### Work required
Count every line in the data below that includes "startDate", and give only the result.

### Materials provided
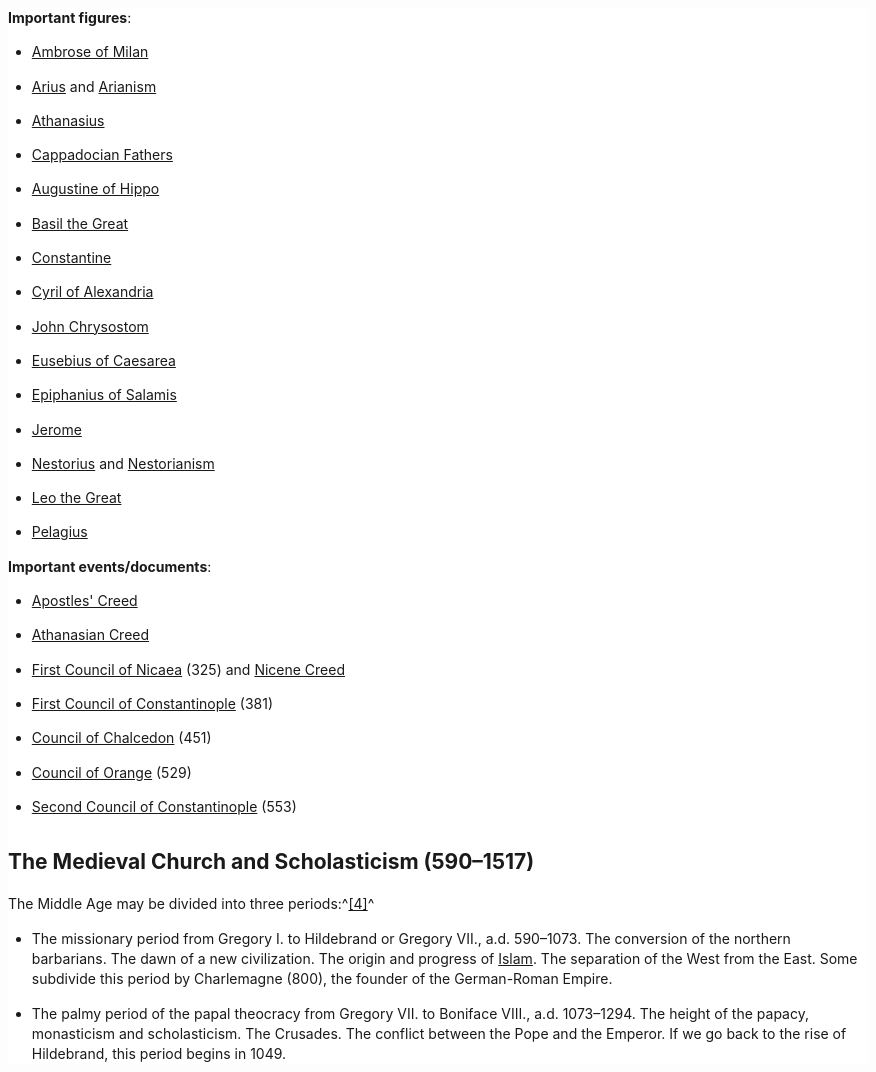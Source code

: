 **Important figures**:

-   [Ambrose of Milan](Ambrose_of_Milan "Ambrose of Milan")
-   [Arius](Arius "Arius") and [Arianism](Arianism "Arianism")
-   [Athanasius](Athanasius "Athanasius")
-   [Cappadocian Fathers](Cappadocian_Fathers "Cappadocian Fathers")

-   [Augustine of Hippo](Augustine_of_Hippo "Augustine of Hippo")
-   [Basil the Great](Basil_the_Great "Basil the Great")
-   [Constantine](Constantine "Constantine")
-   [Cyril of Alexandria](Cyril_of_Alexandria "Cyril of Alexandria")

-   [John Chrysostom](John_Chrysostom "John Chrysostom")
-   [Eusebius of Caesarea](Eusebius_of_Caesarea "Eusebius of Caesarea")
-   [Epiphanius of Salamis](Epiphanius "Epiphanius")
-   [Jerome](Jerome "Jerome")

-   [Nestorius](Nestorius "Nestorius") and
    [Nestorianism](Nestorianism "Nestorianism")
-   [Leo the Great](Leo_the_Great "Leo the Great")
-   [Pelagius](Pelagius "Pelagius")

**Important events/documents**:

-   [Apostles' Creed](Apostles'_Creed "Apostles' Creed")
-   [Athanasian Creed](Athanasian_Creed "Athanasian Creed")
-   [First Council of Nicaea](First_Council_of_Nicaea "First Council of Nicaea")
    (325) and [Nicene Creed](Nicene_Creed "Nicene Creed")
-   [First Council of Constantinople](First_Council_of_Constantinople "First Council of Constantinople")
    (381)

-   [Council of Chalcedon](Council_of_Chalcedon "Council of Chalcedon")
    (451)
-   [Council of Orange](Council_of_Orange "Council of Orange")
    (529)
-   [Second Council of Constantinople](index.php?title=Second_Council_of_Constantinople&action=edit&redlink=1 "Second Council of Constantinople (page does not exist)")
    (553)

## The Medieval Church and Scholasticism (590–1517)

The Middle Age may be divided into three
periods:^[[4]](#note-SchaffH4c1)^

-   The missionary period from Gregory I. to Hildebrand or Gregory
    VII., a.d. 590–1073. The conversion of the northern barbarians. The
    dawn of a new civilization. The origin and progress of
    [Islam](Islam "Islam"). The separation of the West from the East.
    Some subdivide this period by Charlemagne (800), the founder of the
    German-Roman Empire.

-   The palmy period of the papal theocracy from Gregory VII. to
    Boniface VIII., a.d. 1073–1294. The height of the papacy,
    monasticism and scholasticism. The Crusades. The conflict between
    the Pope and the Emperor. If we go back to the rise of Hildebrand,
    this period begins in 1049.
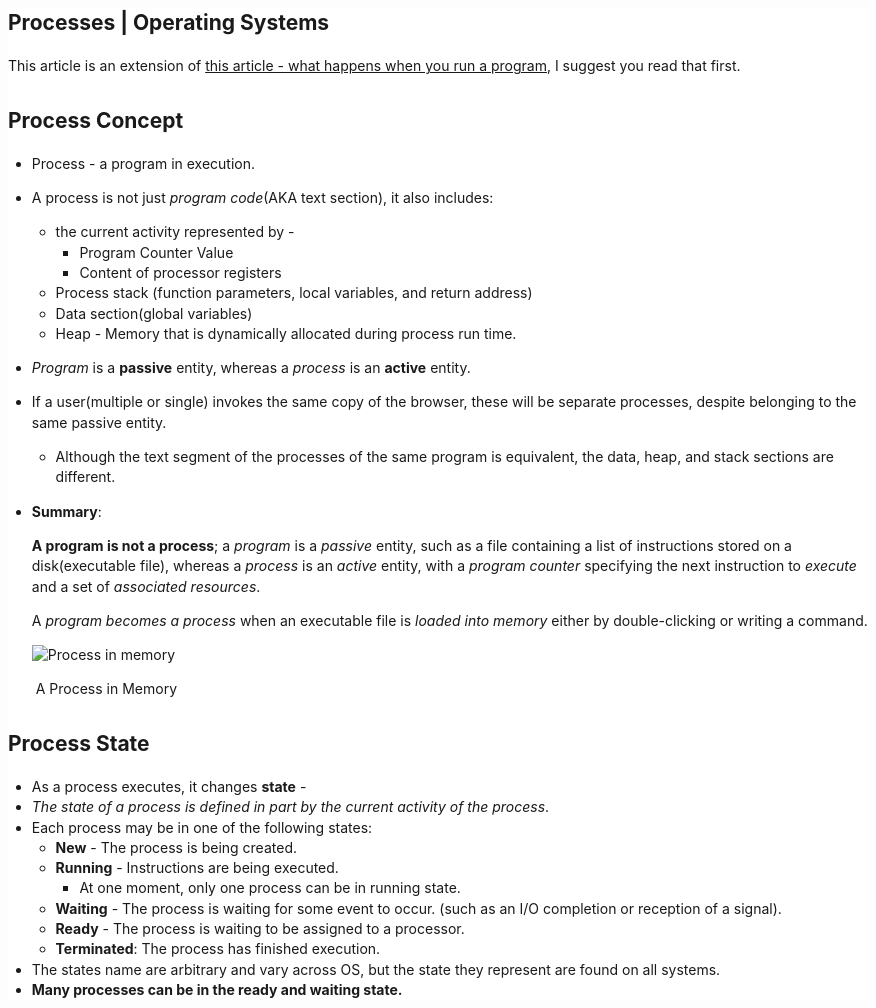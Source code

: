 ## Processes | Operating Systems

This article is an extension of [this article - what happens when you run a program](https://blog.yuvv.xyz/what-happens-when-you-run-a-computer-program), I suggest you read that first.

## Process Concept

- Process - a program in execution.

- A process is not just *program code*(AKA text section), it also includes:

  - the current activity represented by - 
    - Program Counter Value
    - Content of processor registers
  - Process stack (function parameters, local variables, and return address)
  - Data section(global variables)
  - Heap - Memory that is dynamically allocated during process run time. 

- *Program* is a **passive** entity, whereas a *process* is an **active** entity.

- If a user(multiple or single) invokes the same copy of the browser, these will be separate processes, despite belonging to the same passive entity.

  - Although the text segment of the processes of the same program is equivalent, the data, heap, and stack sections are different.

- **Summary**:

  **A program is not a process**; a *program* is a *passive* entity, such as a file containing a list of instructions stored on a disk(executable file), whereas a *process* is an *active* entity, with a *program counter* specifying the next instruction to *execute* and a set of *associated resources*.

  A *program becomes a process* when an executable file is *loaded into memory* either by double-clicking or writing a command.

  ![Process in memory](https://github.com/yuvraajsj18/Operating-Systems/raw/master/notes/processes/processes.assets/3_01_Process_Memory.jpg)

  ​															A Process in Memory

## Process State

- As a process executes, it changes **state** -
- *The state of a process is defined in part by the current activity of the process*.
- Each process may be in one of the following states:
  - **New** - The process is being created.
  - **Running** - Instructions are being executed.
    - At one moment, only one process can be in running state.
  - **Waiting** - The process is waiting for some event to occur. (such as an I/O completion or reception of a signal).
  - **Ready** - The process is waiting to be assigned to a processor.
  - **Terminated**: The process has finished execution.
- The states name are arbitrary and vary across OS, but the state they represent are found on all systems.
- **Many processes can be in the ready and waiting state.**
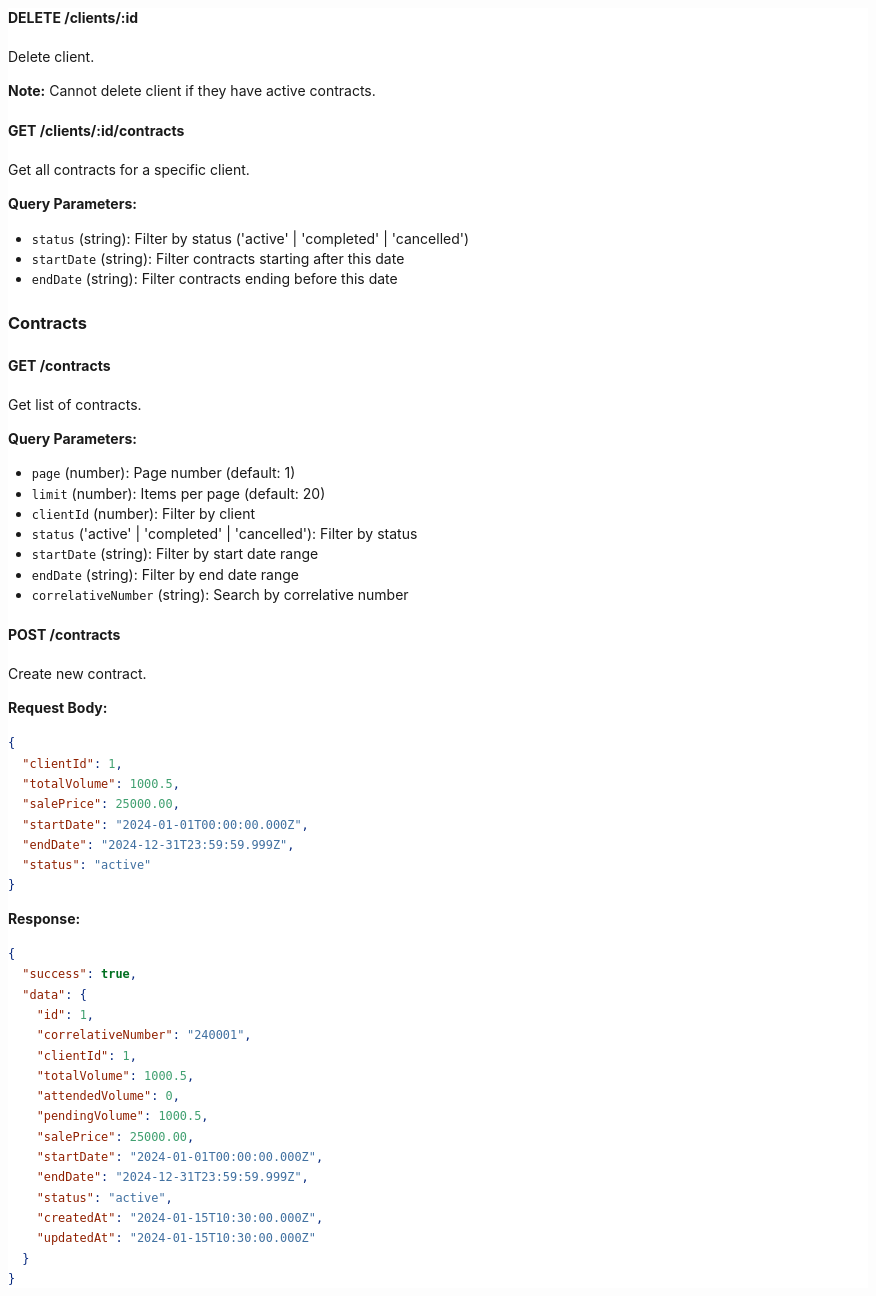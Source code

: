 #### DELETE /clients/:id
Delete client.

**Note:** Cannot delete client if they have active contracts.

#### GET /clients/:id/contracts
Get all contracts for a specific client.

**Query Parameters:**
- `status` (string): Filter by status ('active' | 'completed' | 'cancelled')
- `startDate` (string): Filter contracts starting after this date
- `endDate` (string): Filter contracts ending before this date

### Contracts

#### GET /contracts
Get list of contracts.

**Query Parameters:**
- `page` (number): Page number (default: 1)
- `limit` (number): Items per page (default: 20)
- `clientId` (number): Filter by client
- `status` ('active' | 'completed' | 'cancelled'): Filter by status
- `startDate` (string): Filter by start date range
- `endDate` (string): Filter by end date range
- `correlativeNumber` (string): Search by correlative number

#### POST /contracts
Create new contract.

**Request Body:**
```json
{
  "clientId": 1,
  "totalVolume": 1000.5,
  "salePrice": 25000.00,
  "startDate": "2024-01-01T00:00:00.000Z",
  "endDate": "2024-12-31T23:59:59.999Z",
  "status": "active"
}
```

**Response:**
```json
{
  "success": true,
  "data": {
    "id": 1,
    "correlativeNumber": "240001",
    "clientId": 1,
    "totalVolume": 1000.5,
    "attendedVolume": 0,
    "pendingVolume": 1000.5,
    "salePrice": 25000.00,
    "startDate": "2024-01-01T00:00:00.000Z",
    "endDate": "2024-12-31T23:59:59.999Z",
    "status": "active",
    "createdAt": "2024-01-15T10:30:00.000Z",
    "updatedAt": "2024-01-15T10:30:00.000Z"
  }
}
```
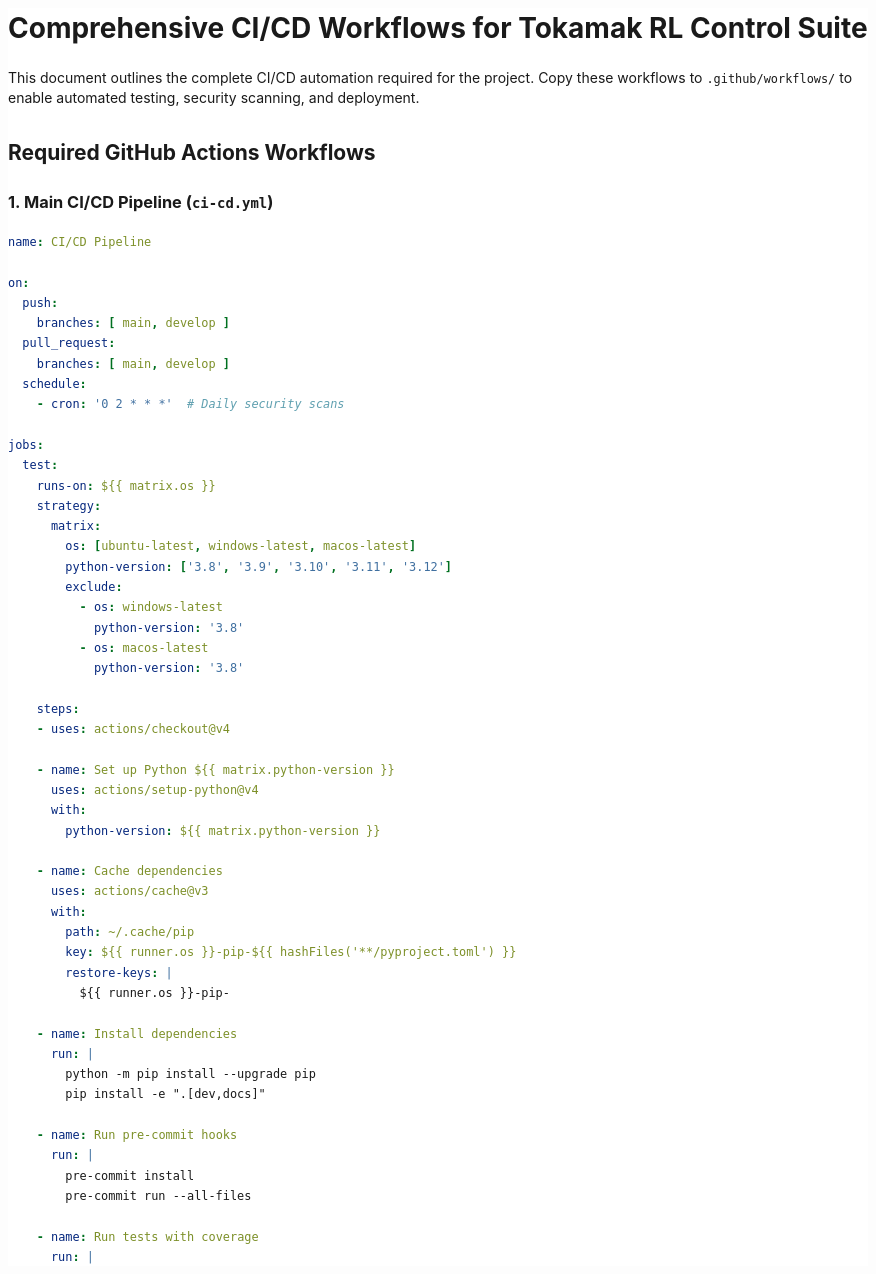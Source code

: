 # Comprehensive CI/CD Workflows for Tokamak RL Control Suite

This document outlines the complete CI/CD automation required for the project. Copy these workflows to `.github/workflows/` to enable automated testing, security scanning, and deployment.

## Required GitHub Actions Workflows

### 1. Main CI/CD Pipeline (`ci-cd.yml`)

```yaml
name: CI/CD Pipeline

on:
  push:
    branches: [ main, develop ]
  pull_request:
    branches: [ main, develop ]
  schedule:
    - cron: '0 2 * * *'  # Daily security scans

jobs:
  test:
    runs-on: ${{ matrix.os }}
    strategy:
      matrix:
        os: [ubuntu-latest, windows-latest, macos-latest]
        python-version: ['3.8', '3.9', '3.10', '3.11', '3.12']
        exclude:
          - os: windows-latest
            python-version: '3.8'
          - os: macos-latest
            python-version: '3.8'

    steps:
    - uses: actions/checkout@v4
    
    - name: Set up Python ${{ matrix.python-version }}
      uses: actions/setup-python@v4
      with:
        python-version: ${{ matrix.python-version }}
        
    - name: Cache dependencies
      uses: actions/cache@v3
      with:
        path: ~/.cache/pip
        key: ${{ runner.os }}-pip-${{ hashFiles('**/pyproject.toml') }}
        restore-keys: |
          ${{ runner.os }}-pip-
          
    - name: Install dependencies
      run: |
        python -m pip install --upgrade pip
        pip install -e ".[dev,docs]"
        
    - name: Run pre-commit hooks
      run: |
        pre-commit install
        pre-commit run --all-files
        
    - name: Run tests with coverage
      run: |
```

### Answer for this exercise
4